This post was originally published by Business Green.
The rapid decline of nature in the UK isn’t just bad for the environment, it’s undermining our economic prosperity, as the Treasury’s recent Dasgupta Review on the economics of biodiversity and research by Cambridge University and the RSPB have shown. And turning around this crisis will only be achieved by concerted, co-ordinated action from both the public and private sectors.
Thankfully, we are now seeing the emergence of new private markets for environmental services from nature, with nature-based carbon offsetting schemes, such as the Woodland Carbon Code, water company programmes to improve rivers and the surrounding environment, and the concept of ‘biodiversity net gain’ for housing and other development projects on the horizon.
If these new markets can draw in more buyers, they could be a major tool for reversing nature decline and achieving the goals of the UK’s 25 year environment plan. Nature-based solutions have clear advantages for businesses, as well as wider benefits for society. For instance, healthy soils and biodiversity underpin the UK’s £105bn food industry. Natural flood management measures protect businesses, as well as homes, from the impacts of climate change. And other river catchment management measures can be used to improve water quality and reduce drought risk.

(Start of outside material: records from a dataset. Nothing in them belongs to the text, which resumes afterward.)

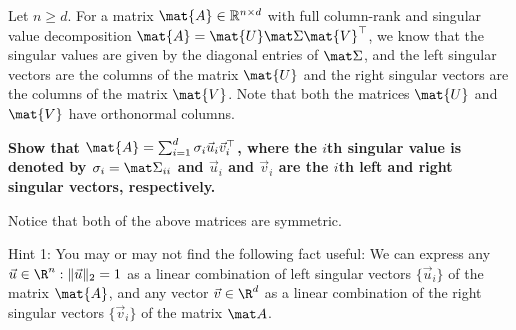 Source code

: \documentclass[preview]{standalone}
\begin{document}
\begin{Parts}
\Part Let $n \geq d$. For a matrix $\mat{A} \in \mathbb{R}^{n \times d}$ with full
column-rank and singular value decomposition $\mat{A} = \mat{U} \mat \Sigma \mat{V}^\top$,
we know that the singular values are given by the diagonal entries of $\mat \Sigma$,
and the left singular vectors are the columns of the matrix $\mat{U}$ and
the right singular vectors are the columns of the matrix $\mat{V}$.
Note that both the matrices $\mat{U}$ and $\mat{V}$ have orthonormal columns.

{\bf Show that $\mat{A} = \sum_{i=1}^d \sigma_i \vec{u}_i \vec{v}_i^\top$, where the $i$th
singular value is denoted by $\sigma_i = \mat \Sigma_{ii}$ and $\vec{u}_i$ and
$\vec{v}_i$ are the $i$th left and right singular vectors, respectively.}




Notice that both of the above matrices are symmetric.





Hint 1: You may or may not find the following fact useful:
We can express any $\vec{u} \in \R^n: \|\vec{u} \|_2 = 1$ as a linear combination
of left singular vectors $\{ \vec u_i \}$ of the matrix $\mat{A}$, and any vector $\vec{v} \in \R^d$
as a linear combination of the right singular vectors $\{ \vec v_i \}$ of the matrix $\mat A$.


\end{Parts}
\end{document}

The government’s new post-Brexit Environmental Land Management scheme (ELM) for farmers and land managers will soon start to be piloted. This will eventually replace the much maligned EU CAP funding schemes, which made inefficient area based payments, with payments for land management that provides environmental benefits to society. This is a potentially powerful new route to protect and restore the environment. But it risks underdelivery if it fails to encourage and support growth in private markets alongside the public payment scheme.

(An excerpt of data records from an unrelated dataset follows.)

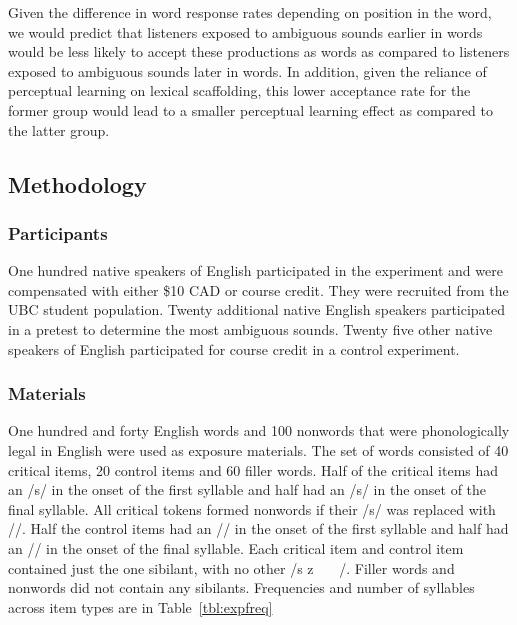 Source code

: Given the difference in word response rates depending on position in the word, we would predict that listeners exposed to ambiguous sounds earlier in words would be less likely to accept these productions as words as compared to listeners exposed to ambiguous sounds later in words.  
In addition, given the reliance of perceptual learning on lexical scaffolding, this lower acceptance rate for the former group would lead to a smaller perceptual learning effect as compared to the latter group.

\subsection{Methodology}

\subsubsection{Participants}

One hundred native speakers of English participated in the experiment and were compensated with either \$10 CAD or course credit. 
They were recruited from the UBC student population.  
Twenty additional native English speakers participated in a pretest to determine the most ambiguous sounds.  
Twenty five other native speakers of English participated for course credit in a control experiment.

\subsubsection{Materials}

One hundred and forty English words and 100 nonwords that were phonologically legal in English were used as exposure materials.  
The set of words consisted of 40 critical items, 20 control items and 60 filler words.  
Half of the critical items had an /s/ in the onset of the first syllable and half had an /s/ in the onset of the final syllable.  
All critical tokens formed nonwords if their /s/ was replaced with /\textesh/. Half the control items had an /\textesh/ in the onset of the first syllable and half had an /\textesh/ in the onset of the final syllable.  
Each critical item and control item contained just the one sibilant, with no other /s z \textesh\ \textyogh\ \textteshlig\  \textdyoghlig/.  
Filler words and nonwords did not contain any sibilants.  
Frequencies and number of syllables across item types are in Table~\ref{tbl:expfreq}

Green Alliance has been working with a number of corporate and NGO partners in the Eden Valley in Cumbria, including National Trust, 3Keel, United Utilities and Nestlé, to demonstrate a locally-based market that can channel a combination of payments from public and private sources to farmers and land managers through a simple, single transaction infrastructure. We will shortly be publishing a toolkit on how to do these transactions.
The basis of our idea is to develop an approach that leads to much better value for money for both public and private sector buyers. For example, many of the beneficial interventions proposed under the new ELM, such as good soil management, deliver private as well as public goods. Indeed, good soil management is a focus of the private trade we have been working on in the Eden Valley. Where there are both private and public benefits to be gained from a scheme, it makes sense for private and public beneficiaries to jointly purchase the services, spreading the liabilities, providing savings and increasing the scale of the improvements that can be made.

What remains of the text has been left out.